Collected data
[Start of Attachment]

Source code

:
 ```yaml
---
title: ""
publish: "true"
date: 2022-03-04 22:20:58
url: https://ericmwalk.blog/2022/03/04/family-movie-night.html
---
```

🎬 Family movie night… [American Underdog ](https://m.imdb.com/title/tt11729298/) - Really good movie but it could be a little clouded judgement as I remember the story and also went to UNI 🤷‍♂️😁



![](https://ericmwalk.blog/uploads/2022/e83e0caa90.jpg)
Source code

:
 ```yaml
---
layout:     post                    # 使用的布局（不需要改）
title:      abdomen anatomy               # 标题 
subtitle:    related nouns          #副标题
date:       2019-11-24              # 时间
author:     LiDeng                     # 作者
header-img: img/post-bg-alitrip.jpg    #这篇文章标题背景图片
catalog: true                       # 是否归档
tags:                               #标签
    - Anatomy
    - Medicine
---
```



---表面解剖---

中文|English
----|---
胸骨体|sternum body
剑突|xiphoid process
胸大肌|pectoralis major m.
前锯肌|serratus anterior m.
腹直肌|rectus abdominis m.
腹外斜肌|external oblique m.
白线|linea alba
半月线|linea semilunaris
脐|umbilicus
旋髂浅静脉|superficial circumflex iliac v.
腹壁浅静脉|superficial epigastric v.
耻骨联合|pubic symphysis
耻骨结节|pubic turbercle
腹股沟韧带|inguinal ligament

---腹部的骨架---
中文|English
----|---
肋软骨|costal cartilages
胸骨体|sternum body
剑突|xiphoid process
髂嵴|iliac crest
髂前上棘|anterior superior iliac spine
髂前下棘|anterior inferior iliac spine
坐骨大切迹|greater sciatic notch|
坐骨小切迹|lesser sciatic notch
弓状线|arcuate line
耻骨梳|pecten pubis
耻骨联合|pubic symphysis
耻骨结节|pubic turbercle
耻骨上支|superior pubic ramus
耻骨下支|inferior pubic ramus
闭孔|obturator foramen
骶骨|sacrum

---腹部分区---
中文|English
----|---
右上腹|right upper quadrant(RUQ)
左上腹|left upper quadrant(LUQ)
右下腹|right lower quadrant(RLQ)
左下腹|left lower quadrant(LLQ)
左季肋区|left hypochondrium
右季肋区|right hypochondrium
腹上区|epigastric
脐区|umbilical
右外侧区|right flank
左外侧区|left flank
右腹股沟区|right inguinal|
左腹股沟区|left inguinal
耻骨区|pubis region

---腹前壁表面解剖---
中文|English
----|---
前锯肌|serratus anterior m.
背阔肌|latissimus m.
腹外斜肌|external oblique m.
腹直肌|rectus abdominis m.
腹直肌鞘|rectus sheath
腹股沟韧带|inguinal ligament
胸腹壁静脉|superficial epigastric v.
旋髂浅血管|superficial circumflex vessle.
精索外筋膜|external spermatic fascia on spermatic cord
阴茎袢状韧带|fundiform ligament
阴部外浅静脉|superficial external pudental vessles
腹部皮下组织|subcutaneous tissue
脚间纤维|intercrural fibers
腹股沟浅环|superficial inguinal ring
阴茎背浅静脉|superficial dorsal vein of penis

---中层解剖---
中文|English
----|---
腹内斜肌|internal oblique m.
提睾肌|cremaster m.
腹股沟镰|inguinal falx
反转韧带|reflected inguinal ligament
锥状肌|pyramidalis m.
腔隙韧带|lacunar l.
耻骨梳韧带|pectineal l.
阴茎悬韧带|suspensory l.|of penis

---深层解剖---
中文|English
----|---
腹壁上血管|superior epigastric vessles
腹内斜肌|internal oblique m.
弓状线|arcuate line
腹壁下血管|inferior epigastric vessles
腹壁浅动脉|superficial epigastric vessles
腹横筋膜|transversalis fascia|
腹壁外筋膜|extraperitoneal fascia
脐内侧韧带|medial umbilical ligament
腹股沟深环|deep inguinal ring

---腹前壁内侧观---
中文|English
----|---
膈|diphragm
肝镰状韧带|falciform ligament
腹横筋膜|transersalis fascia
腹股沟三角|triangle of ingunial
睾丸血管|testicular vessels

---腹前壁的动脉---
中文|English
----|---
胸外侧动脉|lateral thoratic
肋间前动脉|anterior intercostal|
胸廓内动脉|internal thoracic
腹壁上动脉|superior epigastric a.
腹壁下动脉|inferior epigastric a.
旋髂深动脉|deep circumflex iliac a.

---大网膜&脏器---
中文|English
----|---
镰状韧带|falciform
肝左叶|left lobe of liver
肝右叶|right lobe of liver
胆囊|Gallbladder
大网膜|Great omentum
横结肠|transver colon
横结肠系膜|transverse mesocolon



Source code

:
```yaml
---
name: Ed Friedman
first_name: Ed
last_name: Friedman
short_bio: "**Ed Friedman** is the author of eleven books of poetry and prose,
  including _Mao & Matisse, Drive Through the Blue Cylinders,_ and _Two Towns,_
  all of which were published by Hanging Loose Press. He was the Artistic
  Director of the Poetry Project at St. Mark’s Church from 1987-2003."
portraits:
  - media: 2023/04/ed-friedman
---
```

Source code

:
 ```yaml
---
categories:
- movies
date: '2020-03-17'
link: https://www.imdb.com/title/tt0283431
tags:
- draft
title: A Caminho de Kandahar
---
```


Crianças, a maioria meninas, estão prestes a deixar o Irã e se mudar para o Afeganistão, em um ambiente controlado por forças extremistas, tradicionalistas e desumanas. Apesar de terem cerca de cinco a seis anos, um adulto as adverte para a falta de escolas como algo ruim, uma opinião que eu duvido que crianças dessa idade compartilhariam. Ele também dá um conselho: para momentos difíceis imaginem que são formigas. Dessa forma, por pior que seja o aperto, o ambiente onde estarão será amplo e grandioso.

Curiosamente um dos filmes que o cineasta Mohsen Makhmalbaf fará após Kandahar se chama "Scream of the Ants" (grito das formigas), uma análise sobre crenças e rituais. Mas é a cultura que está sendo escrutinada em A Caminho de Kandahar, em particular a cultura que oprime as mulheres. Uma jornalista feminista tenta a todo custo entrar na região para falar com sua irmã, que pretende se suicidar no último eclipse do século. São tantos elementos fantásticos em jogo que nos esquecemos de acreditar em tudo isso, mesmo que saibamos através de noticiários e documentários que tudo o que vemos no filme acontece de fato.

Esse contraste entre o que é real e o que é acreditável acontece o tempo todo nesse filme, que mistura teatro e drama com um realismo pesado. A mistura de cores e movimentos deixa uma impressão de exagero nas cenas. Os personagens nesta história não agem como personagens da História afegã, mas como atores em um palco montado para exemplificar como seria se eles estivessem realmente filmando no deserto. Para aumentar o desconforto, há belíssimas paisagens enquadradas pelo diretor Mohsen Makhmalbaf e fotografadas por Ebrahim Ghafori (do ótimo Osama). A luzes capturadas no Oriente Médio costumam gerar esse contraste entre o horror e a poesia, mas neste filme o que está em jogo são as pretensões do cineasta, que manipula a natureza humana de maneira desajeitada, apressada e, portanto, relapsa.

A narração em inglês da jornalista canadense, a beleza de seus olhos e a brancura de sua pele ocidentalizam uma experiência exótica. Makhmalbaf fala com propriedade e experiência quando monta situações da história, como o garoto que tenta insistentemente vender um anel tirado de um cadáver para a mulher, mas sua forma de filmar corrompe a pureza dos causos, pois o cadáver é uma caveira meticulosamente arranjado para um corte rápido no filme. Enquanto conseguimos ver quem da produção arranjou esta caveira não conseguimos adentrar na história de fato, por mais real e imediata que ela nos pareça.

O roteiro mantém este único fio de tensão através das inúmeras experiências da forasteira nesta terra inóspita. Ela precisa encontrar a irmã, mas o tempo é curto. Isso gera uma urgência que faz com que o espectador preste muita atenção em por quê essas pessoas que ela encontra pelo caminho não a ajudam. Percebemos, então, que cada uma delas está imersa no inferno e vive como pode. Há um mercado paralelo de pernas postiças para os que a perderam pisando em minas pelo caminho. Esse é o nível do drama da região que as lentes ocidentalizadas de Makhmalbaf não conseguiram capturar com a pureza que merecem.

[End of Attachment]

* [Prompt]: Look back at the entries above and repeat, unchanged, every line from the line holding "半月线|linea semilunaris" through the line holding "胆囊|Gallbladder".

* [Result of this exercise]:
半月线|linea semilunaris
脐|umbilicus
旋髂浅静脉|superficial circumflex iliac v.
腹壁浅静脉|superficial epigastric v.
耻骨联合|pubic symphysis
耻骨结节|pubic turbercle
腹股沟韧带|inguinal ligament

---腹部的骨架---
中文|English
----|---
肋软骨|costal cartilages
胸骨体|sternum body
剑突|xiphoid process
髂嵴|iliac crest
髂前上棘|anterior superior iliac spine
髂前下棘|anterior inferior iliac spine
坐骨大切迹|greater sciatic notch|
坐骨小切迹|lesser sciatic notch
弓状线|arcuate line
耻骨梳|pecten pubis
耻骨联合|pubic symphysis
耻骨结节|pubic turbercle
耻骨上支|superior pubic ramus
耻骨下支|inferior pubic ramus
闭孔|obturator foramen
骶骨|sacrum

---腹部分区---
中文|English
----|---
右上腹|right upper quadrant(RUQ)
左上腹|left upper quadrant(LUQ)
右下腹|right lower quadrant(RLQ)
左下腹|left lower quadrant(LLQ)
左季肋区|left hypochondrium
右季肋区|right hypochondrium
腹上区|epigastric
脐区|umbilical
右外侧区|right flank
左外侧区|left flank
右腹股沟区|right inguinal|
左腹股沟区|left inguinal
耻骨区|pubis region

---腹前壁表面解剖---
中文|English
----|---
前锯肌|serratus anterior m.
背阔肌|latissimus m.
腹外斜肌|external oblique m.
腹直肌|rectus abdominis m.
腹直肌鞘|rectus sheath
腹股沟韧带|inguinal ligament
胸腹壁静脉|superficial epigastric v.
旋髂浅血管|superficial circumflex vessle.
精索外筋膜|external spermatic fascia on spermatic cord
阴茎袢状韧带|fundiform ligament
阴部外浅静脉|superficial external pudental vessles
腹部皮下组织|subcutaneous tissue
脚间纤维|intercrural fibers
腹股沟浅环|superficial inguinal ring
阴茎背浅静脉|superficial dorsal vein of penis

---中层解剖---
中文|English
----|---
腹内斜肌|internal oblique m.
提睾肌|cremaster m.
腹股沟镰|inguinal falx
反转韧带|reflected inguinal ligament
锥状肌|pyramidalis m.
腔隙韧带|lacunar l.
耻骨梳韧带|pectineal l.
阴茎悬韧带|suspensory l.|of penis

---深层解剖---
中文|English
----|---
腹壁上血管|superior epigastric vessles
腹内斜肌|internal oblique m.
弓状线|arcuate line
腹壁下血管|inferior epigastric vessles
腹壁浅动脉|superficial epigastric vessles
腹横筋膜|transversalis fascia|
腹壁外筋膜|extraperitoneal fascia
脐内侧韧带|medial umbilical ligament
腹股沟深环|deep inguinal ring

---腹前壁内侧观---
中文|English
----|---
膈|diphragm
肝镰状韧带|falciform ligament
腹横筋膜|transersalis fascia
腹股沟三角|triangle of ingunial
睾丸血管|testicular vessels

---腹前壁的动脉---
中文|English
----|---
胸外侧动脉|lateral thoratic
肋间前动脉|anterior intercostal|
胸廓内动脉|internal thoracic
腹壁上动脉|superior epigastric a.
腹壁下动脉|inferior epigastric a.
旋髂深动脉|deep circumflex iliac a.

---大网膜&脏器---
中文|English
----|---
镰状韧带|falciform
肝左叶|left lobe of liver
肝右叶|right lobe of liver
胆囊|Gallbladder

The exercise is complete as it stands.